■ ACTIVITY ■
From the line that includes "Refrain from including" down to the final line of the data below, copy every line exactly and leave the rest out.

■ DATASET EXTRACT ■

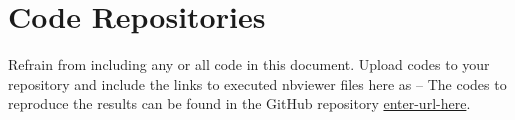 \documentclass[12pt, a4 paper]{article}
\begin{document}

\appendix
\section{Code Repositories}
Refrain from including any or all code in this document. Upload codes to your repository and include the links to executed nbviewer files here as -- The codes to reproduce the results can be found in the GitHub repository \url{enter-url-here}.
\end{document}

■ ANSWER TO THIS PROBLEM ■
Refrain from including any or all code in this document. Upload codes to your repository and include the links to executed nbviewer files here as -- The codes to reproduce the results can be found in the GitHub repository \url{enter-url-here}.
\end{document}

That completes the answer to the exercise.